Everyone knew what the follow-up question would be, given that the constant backdrop to this title race is that Arsenal have finished as runners-up in each of the last three seasons. The lesson of history, after all, challenges the idea that Arsenal, top of the league since September 14, have the force of personality to go from nearly men to champions. In 2022-23, for example, Arsenal blew an eight-point lead at the 29-game mark. In two of their three near-misses, they have allowed City to catch and overhaul them.

So, is the pressure affecting them? “I don’t know if it is that,” countered Arteta. “We’ve been coping with a lot of pressure since the beginning of the season. Today was more of a surprise. I’ve seen some actions that are very far from the level we have shown (previously). That really shocks the system. We asked for a lot from our crowd. Today we didn’t respond to those standards, we have to apologise, take it on the chin and move on.”

These are words that will greatly encourage the team in second place, and so was Arteta’s admission that his players would have to “be very honest with ourselves” when it came to analysing their shortcomings. It was unusual for Arsenal’s manager to be so critical of his team’s performance and brought back memories of their 2-2 draw at Wolverhampton Wanderers in February.

Eberechi Eze after Arsenal’s draw at Wolves in February (Michael Regan/Getty Images)

To give him his due, Arteta’s complaints on that freezing night at Molineux did get the response he wanted.
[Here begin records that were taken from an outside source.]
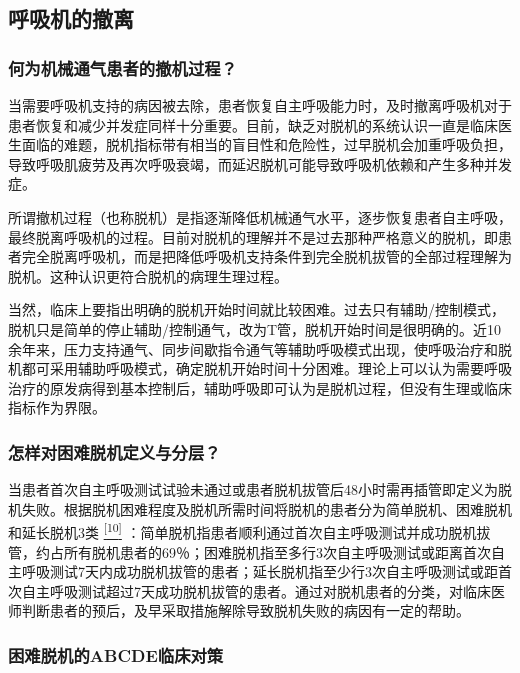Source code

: \subsection{呼吸机的撤离}

\subsubsection{何为机械通气患者的撤机过程？}

当需要呼吸机支持的病因被去除，患者恢复自主呼吸能力时，及时撤离呼吸机对于患者恢复和减少并发症同样十分重要。目前，缺乏对脱机的系统认识一直是临床医生面临的难题，脱机指标带有相当的盲目性和危险性，过早脱机会加重呼吸负担，导致呼吸肌疲劳及再次呼吸衰竭，而延迟脱机可能导致呼吸机依赖和产生多种并发症。

所谓撤机过程（也称脱机）是指逐渐降低机械通气水平，逐步恢复患者自主呼吸，最终脱离呼吸机的过程。目前对脱机的理解并不是过去那种严格意义的脱机，即患者完全脱离呼吸机，而是把降低呼吸机支持条件到完全脱机拔管的全部过程理解为脱机。这种认识更符合脱机的病理生理过程。

当然，临床上要指出明确的脱机开始时间就比较困难。过去只有辅助/控制模式，脱机只是简单的停止辅助/控制通气，改为T管，脱机开始时间是很明确的。近10余年来，压力支持通气、同步间歇指令通气等辅助呼吸模式出现，使呼吸治疗和脱机都可采用辅助呼吸模式，确定脱机开始时间十分困难。理论上可以认为需要呼吸治疗的原发病得到基本控制后，辅助呼吸即可认为是脱机过程，但没有生理或临床指标作为界限。

\subsubsection{怎样对困难脱机定义与分层？}

当患者首次自主呼吸测试试验未通过或患者脱机拔管后48小时需再插管即定义为脱机失败。根据脱机困难程度及脱机所需时间将脱机的患者分为简单脱机、困难脱机和延长脱机3类
\protect\hyperlink{text00016.htmlux5cux23ch10-15}{\textsuperscript{{[}10{]}}}
：简单脱机指患者顺利通过首次自主呼吸测试并成功脱机拔管，约占所有脱机患者的69％；困难脱机指至多行3次自主呼吸测试或距离首次自主呼吸测试7天内成功脱机拔管的患者；延长脱机指至少行3次自主呼吸测试或距首次自主呼吸测试超过7天成功脱机拔管的患者。通过对脱机患者的分类，对临床医师判断患者的预后，及早采取措施解除导致脱机失败的病因有一定的帮助。

\subsubsection{困难脱机的ABCDE临床对策}

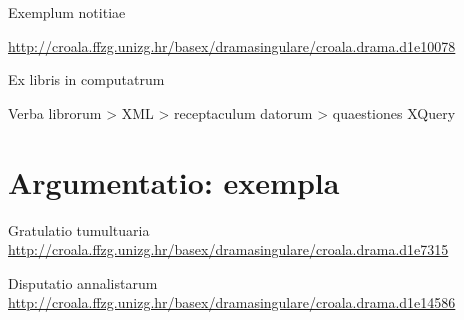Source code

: \documentclass[14pt]{beamer}
\begin{document}
\begin{frame}{Exemplum notitiae}

  \url{http://croala.ffzg.unizg.hr/basex/dramasingulare/croala.drama.d1e10078}
  
\end{frame}

{
    \begin{frame}[plain]
    \end{frame}
    }

\begin{frame}{Ex libris in computatrum}

Verba librorum > XML > receptaculum datorum > quaestiones XQuery

\end{frame}

{
    \begin{frame}[plain]
    \end{frame}
    }
\section{Argumentatio: exempla}

\begin{frame}{Gratulatio tumultuaria}
  \url{http://croala.ffzg.unizg.hr/basex/dramasingulare/croala.drama.d1e7315}
\end{frame}

\begin{frame}{Disputatio annalistarum}
  \url{http://croala.ffzg.unizg.hr/basex/dramasingulare/croala.drama.d1e14586}
\end{frame}
\end{document}
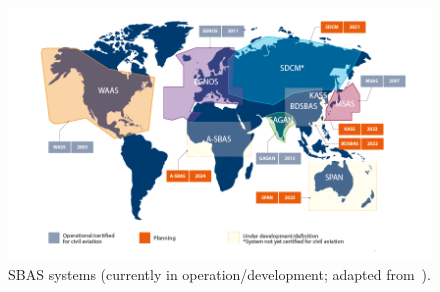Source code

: \begin{figure}[ht]
	\centering
	\includegraphics[width=1.0\textwidth]{Chapters/Figures/SBAS.png}
	\caption{SBAS systems (currently in operation/development; adapted from~\cite{sbas_euspa_2021}).}
	\label{fig:SBAS_systems}
\end{figure}

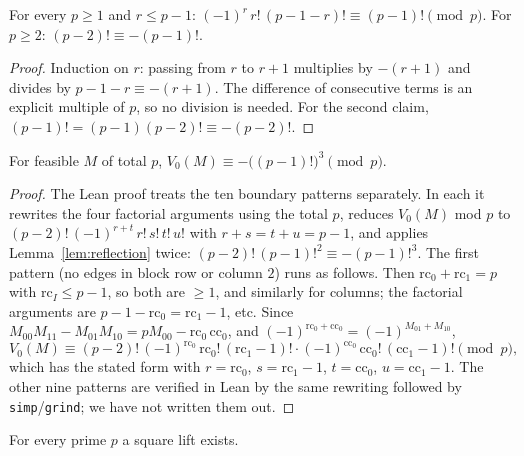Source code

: \begin{lemma}\label{lem:reflection}
For every $p\ge1$ and $r\le p-1$:
$(-1)^r\,r!\,(p-1-r)!\equiv(p-1)!\pmod p$.  For $p\ge2$:
$(p-2)!\equiv-(p-1)!$.
\end{lemma}

\begin{proof}
Induction on $r$: passing from $r$ to $r+1$ multiplies by $-(r+1)$ and divides by
$p-1-r\equiv-(r+1)$.  The difference of consecutive terms is an explicit multiple
of $p$, so no division is needed.  For the second claim,
$(p-1)!=(p-1)(p-2)!\equiv-(p-2)!$.
\end{proof}

\begin{proposition}\label{prop:B-cong}
For feasible $M$ of total $p$, $V_0(M)\equiv-\bigl((p-1)!\bigr)^3\pmod p$.
\end{proposition}

\begin{proof}
The Lean proof treats the ten boundary patterns separately.  In each it rewrites
the four factorial arguments using the total $p$, reduces $V_0(M)$ mod $p$ to
$(p-2)!\,(-1)^{r+t}\,r!\,s!\,t!\,u!$ with $r+s=t+u=p-1$, and applies
Lemma~\ref{lem:reflection} twice:
$(p-2)!\,(p-1)!^2\equiv-(p-1)!^3$.  The first pattern (no edges in block row or
column $2$) runs as follows.  Then $\mathrm{rc}_0+\mathrm{rc}_1=p$ with
$\mathrm{rc}_I\le p-1$, so both are $\ge1$, and similarly for columns; the
factorial arguments are $p-1-\mathrm{rc}_0=\mathrm{rc}_1-1$, etc.  Since
$M_{00}M_{11}-M_{01}M_{10}=pM_{00}-\mathrm{rc}_0\,\mathrm{cc}_0$, and
$(-1)^{\mathrm{rc}_0+\mathrm{cc}_0}=(-1)^{M_{01}+M_{10}}$,
\[
V_0(M)\equiv(p-2)!\,(-1)^{\mathrm{rc}_0}\,\mathrm{rc}_0!\,(\mathrm{rc}_1-1)!\cdot
(-1)^{\mathrm{cc}_0}\,\mathrm{cc}_0!\,(\mathrm{cc}_1-1)!\pmod p,
\]
which has the stated form with $r=\mathrm{rc}_0$, $s=\mathrm{rc}_1-1$,
$t=\mathrm{cc}_0$, $u=\mathrm{cc}_1-1$.  The other nine patterns are verified in
Lean by the same rewriting followed by \texttt{simp}/\texttt{grind}; we have not
written them out.
\end{proof}

\begin{theorem}\label{thm:square-lift}
For every prime $p$ a square lift exists.
\end{theorem}

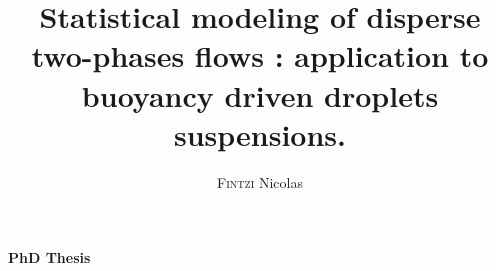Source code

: \makeatletter
\begin{titlepage}

\begin{table}[h!]
\begin{minipage}[h]{0.5\linewidth}
\end{minipage}
\hspace{1cm}
\begin{minipage}[h]{0.5\linewidth}
\end{minipage}
\end{table}

\vfill

\begin{center}
{\Large\textbf{PhD Thesis}}\\

\vspace{3em}
\vspace{10pt}
\title{Statistical modeling of disperse two-phases flows : application to buoyancy driven droplets suspensions.}
{\huge\textbf{\@title}} \\
\vspace{10pt}


\vspace{2em}
\author{\textsc{Fintzi} Nicolas}
{\LARGE \@author}

\vspace{3em}
{\large\textbf{\@date}}\\
\end{center}


\vfill


\vspace{1em}


\end{titlepage}
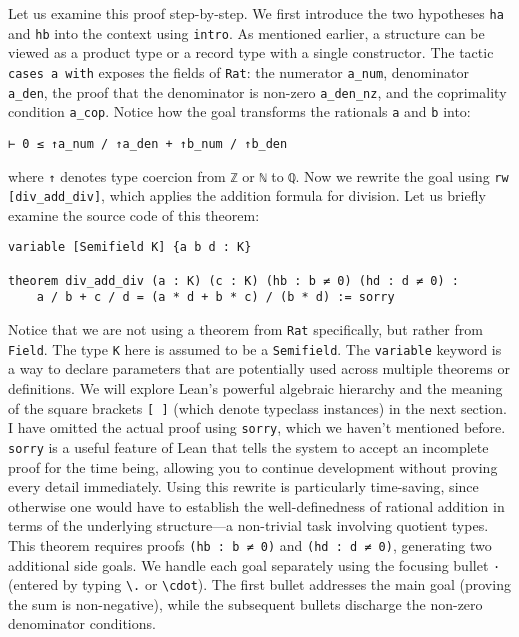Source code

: Let us examine this proof step-by-step.
We first introduce the two hypotheses \lstinline[language=lean]|ha| and \lstinline[language=lean]|hb| into the context using \lstinline[language=lean]|intro|. As mentioned earlier, a structure can be viewed as a product type or a record type with a single constructor. The tactic \lstinline[language=lean]|cases a with| exposes the fields of \lstinline[language=lean]|Rat|: the numerator \lstinline[language=lean]|a_num|, denominator \lstinline[language=lean]|a_den|, the proof that the denominator is non-zero \lstinline[language=lean]|a_den_nz|, and the coprimality condition \lstinline[language=lean]|a_cop|. Notice how the goal transforms the rationals \lstinline[language=lean]|a| and \lstinline[language=lean]|b| into:
\begin{lstlisting}[language=lean]
⊢ 0 ≤ ↑a_num / ↑a_den + ↑b_num / ↑b_den
\end{lstlisting}
where \lstinline[language=lean]|↑| denotes type coercion from \lstinline[language=lean]|ℤ| or \lstinline[language=lean]|ℕ| to \lstinline[language=lean]|ℚ|.
Now we rewrite the goal using \lstinline[language=lean]|rw [div_add_div]|, which applies the addition formula for division.
Let us briefly examine the source code of this theorem:
\begin{lstlisting}[language=lean]
variable [Semifield K] {a b d : K}

theorem div_add_div (a : K) (c : K) (hb : b ≠ 0) (hd : d ≠ 0) :
    a / b + c / d = (a * d + b * c) / (b * d) := sorry
\end{lstlisting}
Notice that we are not using a theorem from \lstinline[language=lean]|Rat| specifically, but rather from \lstinline[language=lean]|Field|. The type \lstinline[language=lean]|K| here is assumed to be a \lstinline[language=lean]|Semifield|. The \lstinline[language=lean]|variable| keyword is a way to declare parameters that are potentially used across multiple theorems or definitions. We will explore Lean's powerful algebraic hierarchy and the meaning of the square brackets \lstinline[language=lean]|[ ]| (which denote typeclass instances) in the next section.
I have omitted the actual proof using \lstinline[language=lean]|sorry|, which we haven't mentioned before. \lstinline[language=lean]|sorry| is a useful feature of Lean that tells the system to accept an incomplete proof for the time being, allowing you to continue development without proving every detail immediately. Using this rewrite is particularly time-saving, since otherwise one would have to establish the well-definedness of rational addition in terms of the underlying structure---a non-trivial task involving quotient types.
This theorem requires proofs \lstinline[language=lean]|(hb : b ≠ 0)| and \lstinline[language=lean]|(hd : d ≠ 0)|, generating two additional side goals. We handle each goal separately using the focusing bullet \lstinline[language=lean]|·| (entered by typing \texttt{\textbackslash.} or \texttt{\textbackslash cdot}). The first bullet addresses the main goal (proving the sum is non-negative), while the subsequent bullets discharge the non-zero denominator conditions.

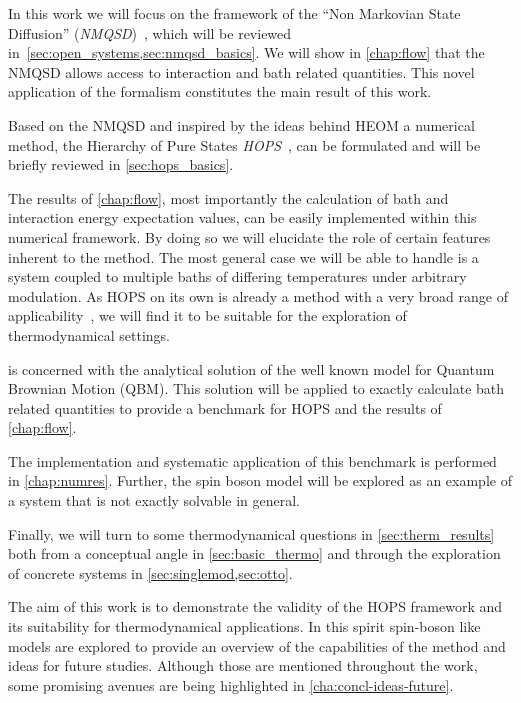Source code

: In this work we will focus on the framework of the ``Non Markovian
State Diffusion'' (\emph{NMQSD})~\cite{Diosi1998Mar}, which will be
reviewed in~\cref{sec:open_systems,sec:nmqsd_basics}. We will show in
\cref{chap:flow} that the NMQSD allows access to interaction and bath
related quantities. This novel application of the formalism
constitutes the main result of this work.

Based on the NMQSD and inspired by the ideas behind HEOM a numerical
method, the Hierarchy of Pure States
\emph{HOPS}~\cite{RichardDiss,Hartmann2017Dec}, can be formulated and
will be briefly reviewed in \cref{sec:hops_basics}.

The results of \cref{chap:flow}, most importantly the calculation of
bath and interaction energy expectation values, can be easily
implemented within this numerical framework. By doing so we will
elucidate the role of certain features inherent to the method. The
most general case we will be able to handle is a system coupled to
multiple baths of differing temperatures under arbitrary
modulation. As HOPS on its own is already a method with a very broad
range of applicability~\cite{RichardDiss}, we will find it to be
suitable for the exploration of thermodynamical settings.

 is concerned with the analytical solution of the
well known model for Quantum Brownian Motion (QBM). This solution will
be applied to exactly calculate bath related quantities to provide a
benchmark for HOPS and the results of \cref{chap:flow}.

The implementation and systematic application of this benchmark is
performed in \cref{chap:numres}. Further, the spin boson model will be
explored as an example of a system that is not exactly solvable in
general.

Finally, we will turn to some thermodynamical questions in
\cref{sec:therm_results} both from a conceptual angle in
\cref{sec:basic_thermo} and through the exploration of concrete
systems in \cref{sec:singlemod,sec:otto}.

The aim of this work is to demonstrate the validity of the HOPS
framework and its suitability for thermodynamical applications. In
this spirit spin-boson like models are explored to provide an overview
of the capabilities of the method and ideas for future
studies. Although those are mentioned throughout the work, some
promising avenues are being highlighted in
\cref{cha:concl-ideas-future}.

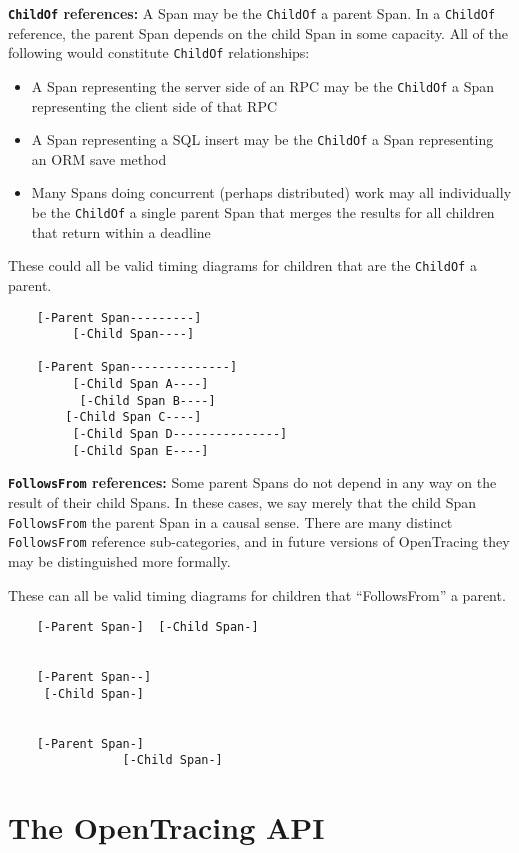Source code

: \documentclass[a4paper,12pt,notitlepage,twoside,openright]{article}
\begin{document}
\textbf{\texttt{ChildOf} references:} A Span may be the \texttt{ChildOf}
a parent Span. In a \texttt{ChildOf} reference, the parent Span depends
on the child Span in some capacity. All of the following would
constitute \texttt{ChildOf} relationships:

\begin{itemize}

\item
  A Span representing the server side of an RPC may be the
  \texttt{ChildOf} a Span representing the client side of that RPC
\item
  A Span representing a SQL insert may be the \texttt{ChildOf} a Span
  representing an ORM save method
\item
  Many Spans doing concurrent (perhaps distributed) work may all
  individually be the \texttt{ChildOf} a single parent Span that merges
  the results for all children that return within a deadline
\end{itemize}

These could all be valid timing diagrams for children that are the
\texttt{ChildOf} a parent.

\begin{verbatim}
    [-Parent Span---------]
         [-Child Span----]

    [-Parent Span--------------]
         [-Child Span A----]
          [-Child Span B----]
        [-Child Span C----]
         [-Child Span D---------------]
         [-Child Span E----]
\end{verbatim}

\textbf{\texttt{FollowsFrom} references:} Some parent Spans do not
depend in any way on the result of their child Spans. In these cases, we
say merely that the child Span \texttt{FollowsFrom} the parent Span in a
causal sense. There are many distinct \texttt{FollowsFrom} reference
sub-categories, and in future versions of OpenTracing they may be
distinguished more formally.

These can all be valid timing diagrams for children that ``FollowsFrom''
a parent.

\begin{verbatim}
    [-Parent Span-]  [-Child Span-]


    [-Parent Span--]
     [-Child Span-]


    [-Parent Span-]
                [-Child Span-]
\end{verbatim}

\hypertarget{the-opentracing-api}{%
\section{The OpenTracing API}\label{the-opentracing-api}}
\end{document}
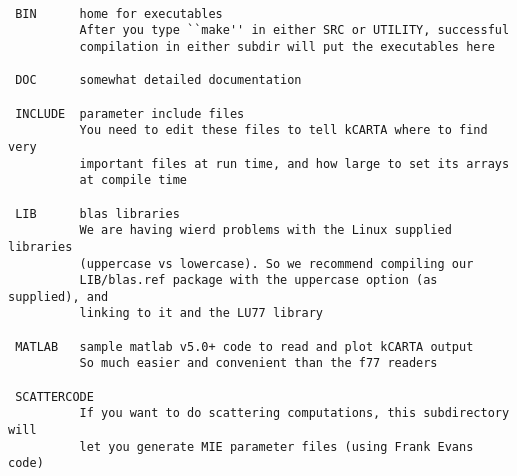 \documentclass[11pt]{article}
\begin{document}
\begin{verbatim}

 BIN      home for executables
          After you type ``make'' in either SRC or UTILITY, successful 
          compilation in either subdir will put the executables here

 DOC      somewhat detailed documentation

 INCLUDE  parameter include files
          You need to edit these files to tell kCARTA where to find very
          important files at run time, and how large to set its arrays
          at compile time

 LIB      blas libraries
          We are having wierd problems with the Linux supplied libraries
          (uppercase vs lowercase). So we recommend compiling our 
          LIB/blas.ref package with the uppercase option (as supplied), and
          linking to it and the LU77 library

 MATLAB   sample matlab v5.0+ code to read and plot kCARTA output
          So much easier and convenient than the f77 readers

 SCATTERCODE
          If you want to do scattering computations, this subdirectory will
          let you generate MIE parameter files (using Frank Evans code)


\end{verbatim}
\end{document}
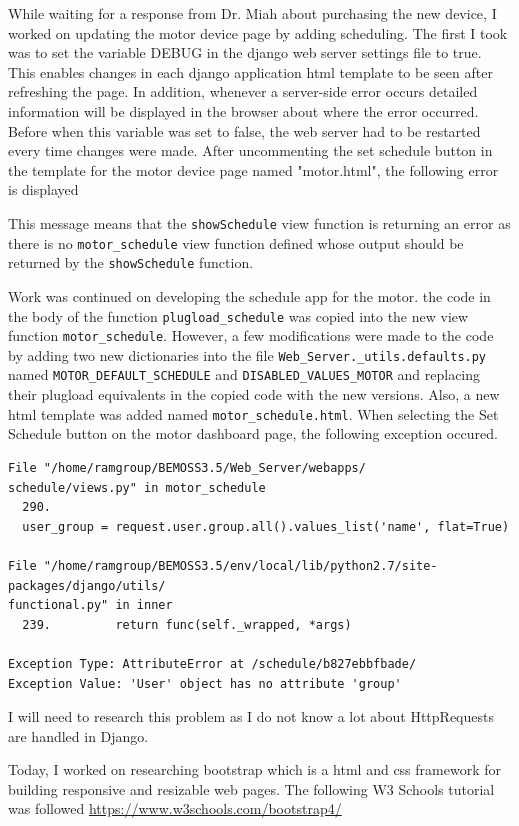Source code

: \documentclass[fontsize=11pt, %
                             paper=letter, %
                             twoside, %
                             captions=tableheading,
                             index=totoc,
                             hyperref]{labbook}
\begin{document}
\begin{addmargin}[0cm]{0cm}
While waiting for a response from Dr. Miah about purchasing the new device, I worked on updating the motor device page by adding scheduling. The first I took was to set the variable DEBUG in the django web server settings file to true. This enables changes in each django application html template to be seen after refreshing the page. In addition, whenever a server-side error occurs detailed information will be displayed in the browser about where the error occurred. Before when this variable was set to false, the web server had to be restarted every time changes were made. 
\smallbreak\noindent
After uncommenting the set schedule button in the template for the motor device page named "motor.html", the following error is displayed

This message means that the \texttt{showSchedule} view function is returning an error as there is no \texttt{motor\_schedule} view function defined whose output should be returned by the \texttt{showSchedule} function.

Work was continued on developing the schedule app for the motor. the code in the body of the function \texttt{plugload\_schedule} was copied into the new view function \texttt{motor\_schedule}. However, a few modifications were made to the code by adding two new dictionaries into the file \texttt{Web\_Server.\_utils.defaults.py} named \texttt{MOTOR\_DEFAULT\_SCHEDULE} and \texttt{DISABLED\_VALUES\_MOTOR} and replacing their plugload equivalents in the copied code with the new versions. Also, a new html template was added named \texttt{motor\_schedule.html}. When selecting the Set Schedule button on the motor dashboard page, the following exception occured.
\begin{Verbatim}
File "/home/ramgroup/BEMOSS3.5/Web_Server/webapps/
schedule/views.py" in motor_schedule
  290.     
  user_group = request.user.group.all().values_list('name', flat=True)

File "/home/ramgroup/BEMOSS3.5/env/local/lib/python2.7/site-packages/django/utils/
functional.py" in inner
  239.         return func(self._wrapped, *args)

Exception Type: AttributeError at /schedule/b827ebbfbade/
Exception Value: 'User' object has no attribute 'group'
\end{Verbatim} 
I will need to research this problem as I do not know a lot about HttpRequests are handled in Django.

Today, I worked on researching bootstrap which is a html and css framework for building responsive and resizable web pages. The following W3 Schools tutorial was followed 
\smallbreak\noindent
\url{https://www.w3schools.com/bootstrap4/}


\end{addmargin}
\end{document}
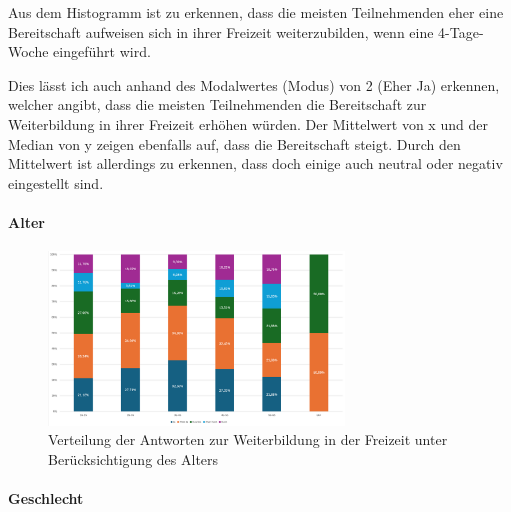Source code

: Aus dem Histogramm ist zu erkennen, dass die meisten Teilnehmenden eher 
eine Bereitschaft aufweisen sich in ihrer Freizeit weiterzubilden, 
wenn eine 4-Tage-Woche eingeführt wird.

Dies lässt ich auch anhand des Modalwertes (Modus) von 2 (Eher Ja) erkennen, welcher angibt, dass die
meisten Teilnehmenden die Bereitschaft zur Weiterbildung in ihrer Freizeit erhöhen würden.
Der Mittelwert von x und der Median von y zeigen ebenfalls auf, dass die Bereitschaft steigt.
Durch den Mittelwert ist allerdings zu erkennen, dass doch einige auch neutral oder negativ 
eingestellt sind.


\paragraph*{Alter}

\begin{figure}
    \centering
    \includegraphics[width=0.7\textwidth]{04_Artefakte/01_Abbildungen/hypothese_9/weiterbildung_alter.png}
    \caption{Verteilung der Antworten zur Weiterbildung in der Freizeit unter Berücksichtigung des Alters}
    \label{fig:bereitschaft_weiterbildung_alter}
\end{figure}


\paragraph*{Geschlecht}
On that occasion, he had seen his players give away a two-goal lead and concede a 94th-minute equaliser against the team at the bottom of the league.

The soundtrack for the night, courtesy of the home crowd, was the now-familiar chorus of schadenfreude – “second again, ole, ole, ole” – and Arteta talked about his side having to “take the hits, because today we deserve them”. His team’s response was, in part, exactly what he wanted: four successive wins in the league (albeit that sequence of results was followed by going out of the FA Cup to second-tier Southampton and losing the Carabao Cup final to City).

Two months since the ordeal at Wolves, however, it must be startling for Arsenal fans that the title race has been reinvigorated in a way that very few people expected when City were held to back-to-back draws against Nottingham Forest and West Ham United, two of the teams who are trying not to be relegated into the Championship.

That was only last month and shows that City have flaws of their own. Late-season anxiety, however, is not usually one of them. Nor do City lack title-winning experience. And the same applies to their home crowd, whose backing is often questioned but rarely during these end-of-season exchanges.

The title race, in short, is back on. Arsenal are faltering and if this is Guardiola’s last season in English football, as many people suspect, it is not out of the question that Project Pep will get its happy ending, after all.